## Extracted data
◇ ◇ ◇ ◇ ◇

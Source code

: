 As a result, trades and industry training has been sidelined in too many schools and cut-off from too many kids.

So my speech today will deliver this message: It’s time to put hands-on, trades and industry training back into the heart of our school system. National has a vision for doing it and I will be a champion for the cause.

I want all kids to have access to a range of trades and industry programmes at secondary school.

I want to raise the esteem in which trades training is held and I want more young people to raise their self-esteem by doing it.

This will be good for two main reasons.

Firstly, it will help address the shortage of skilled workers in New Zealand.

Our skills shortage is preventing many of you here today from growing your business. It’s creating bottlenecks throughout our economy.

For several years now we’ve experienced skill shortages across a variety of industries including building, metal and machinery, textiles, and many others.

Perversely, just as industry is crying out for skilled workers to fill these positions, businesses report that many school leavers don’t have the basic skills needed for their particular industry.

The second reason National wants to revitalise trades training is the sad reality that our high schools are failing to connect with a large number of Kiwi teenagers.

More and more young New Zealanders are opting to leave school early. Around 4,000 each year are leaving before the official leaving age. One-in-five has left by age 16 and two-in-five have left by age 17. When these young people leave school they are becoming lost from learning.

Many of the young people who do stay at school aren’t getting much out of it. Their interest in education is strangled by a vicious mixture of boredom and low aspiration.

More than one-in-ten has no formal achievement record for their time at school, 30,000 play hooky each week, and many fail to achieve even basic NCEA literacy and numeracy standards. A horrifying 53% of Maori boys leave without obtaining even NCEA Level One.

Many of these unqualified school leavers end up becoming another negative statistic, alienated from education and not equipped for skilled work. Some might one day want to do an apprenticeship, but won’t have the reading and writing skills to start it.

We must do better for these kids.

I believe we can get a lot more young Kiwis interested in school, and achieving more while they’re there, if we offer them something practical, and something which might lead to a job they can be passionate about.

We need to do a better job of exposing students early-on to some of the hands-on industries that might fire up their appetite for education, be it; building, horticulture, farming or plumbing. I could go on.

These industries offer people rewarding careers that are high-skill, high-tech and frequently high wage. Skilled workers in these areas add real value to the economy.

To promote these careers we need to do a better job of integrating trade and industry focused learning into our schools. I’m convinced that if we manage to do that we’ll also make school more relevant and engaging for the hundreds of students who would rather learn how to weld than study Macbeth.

◇ ◇ ◇ ◇ ◇

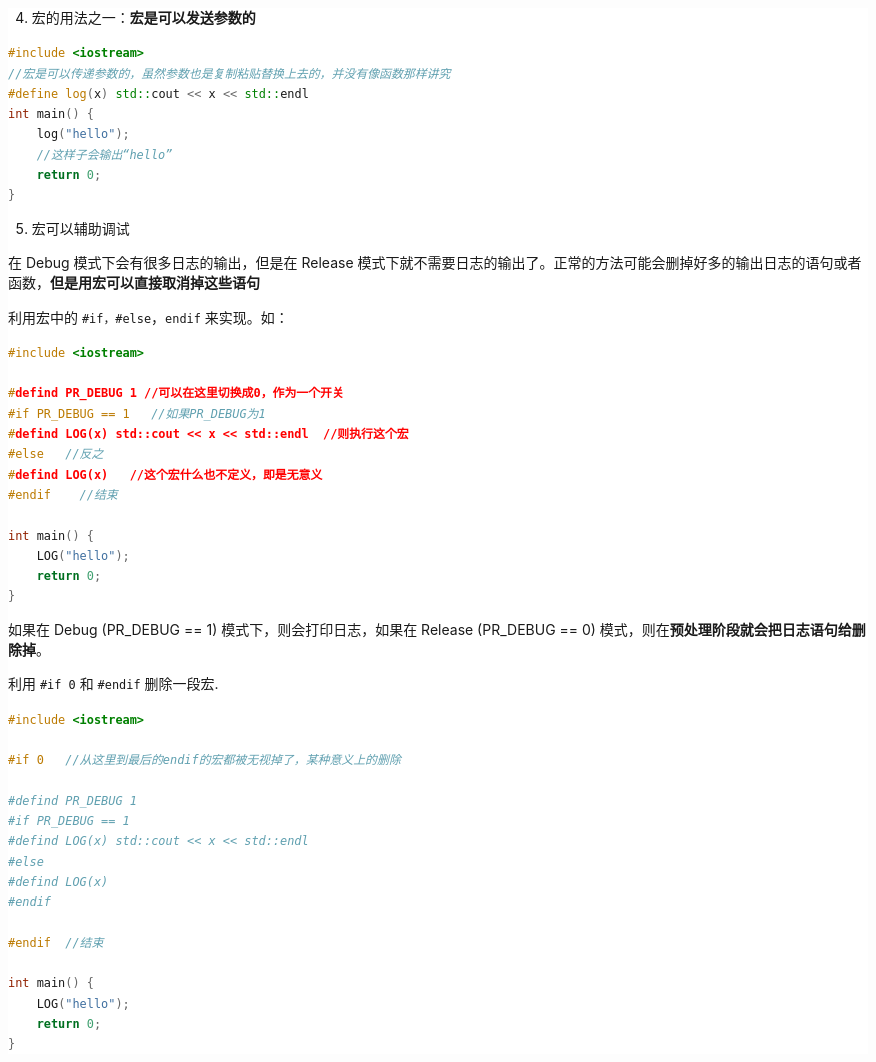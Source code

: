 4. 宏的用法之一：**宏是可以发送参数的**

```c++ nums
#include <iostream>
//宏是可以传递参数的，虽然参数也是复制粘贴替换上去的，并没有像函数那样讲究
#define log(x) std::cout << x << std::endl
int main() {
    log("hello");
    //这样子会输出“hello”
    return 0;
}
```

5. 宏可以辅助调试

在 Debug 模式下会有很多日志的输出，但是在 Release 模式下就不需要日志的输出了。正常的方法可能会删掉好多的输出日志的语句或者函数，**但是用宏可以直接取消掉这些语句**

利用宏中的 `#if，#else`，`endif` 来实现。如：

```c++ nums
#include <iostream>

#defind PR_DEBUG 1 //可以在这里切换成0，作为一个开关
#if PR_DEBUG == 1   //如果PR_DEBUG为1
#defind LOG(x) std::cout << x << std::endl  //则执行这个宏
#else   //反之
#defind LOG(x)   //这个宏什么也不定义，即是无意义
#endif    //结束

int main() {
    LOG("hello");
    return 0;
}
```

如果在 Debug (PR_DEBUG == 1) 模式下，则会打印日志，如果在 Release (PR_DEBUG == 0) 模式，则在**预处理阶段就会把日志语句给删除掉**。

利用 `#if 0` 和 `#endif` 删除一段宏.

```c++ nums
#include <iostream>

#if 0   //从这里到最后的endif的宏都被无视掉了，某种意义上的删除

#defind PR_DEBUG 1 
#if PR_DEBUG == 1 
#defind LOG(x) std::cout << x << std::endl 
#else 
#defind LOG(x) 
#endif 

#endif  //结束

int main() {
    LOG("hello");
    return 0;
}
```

◇ ◇ ◇ ◇ ◇

## Exercise instructions
Look above for the line containing "So my speech". Output from there through the line containing "We must do better for these kids.", exactly and inclusively.

## Output for this exercise
So my speech today will deliver this message: It’s time to put hands-on, trades and industry training back into the heart of our school system. National has a vision for doing it and I will be a champion for the cause.

I want all kids to have access to a range of trades and industry programmes at secondary school.

I want to raise the esteem in which trades training is held and I want more young people to raise their self-esteem by doing it.

This will be good for two main reasons.

Firstly, it will help address the shortage of skilled workers in New Zealand.

Our skills shortage is preventing many of you here today from growing your business. It’s creating bottlenecks throughout our economy.

For several years now we’ve experienced skill shortages across a variety of industries including building, metal and machinery, textiles, and many others.

Perversely, just as industry is crying out for skilled workers to fill these positions, businesses report that many school leavers don’t have the basic skills needed for their particular industry.

The second reason National wants to revitalise trades training is the sad reality that our high schools are failing to connect with a large number of Kiwi teenagers.

More and more young New Zealanders are opting to leave school early. Around 4,000 each year are leaving before the official leaving age. One-in-five has left by age 16 and two-in-five have left by age 17. When these young people leave school they are becoming lost from learning.

Many of the young people who do stay at school aren’t getting much out of it. Their interest in education is strangled by a vicious mixture of boredom and low aspiration.

More than one-in-ten has no formal achievement record for their time at school, 30,000 play hooky each week, and many fail to achieve even basic NCEA literacy and numeracy standards. A horrifying 53% of Maori boys leave without obtaining even NCEA Level One.

Many of these unqualified school leavers end up becoming another negative statistic, alienated from education and not equipped for skilled work. Some might one day want to do an apprenticeship, but won’t have the reading and writing skills to start it.

We must do better for these kids.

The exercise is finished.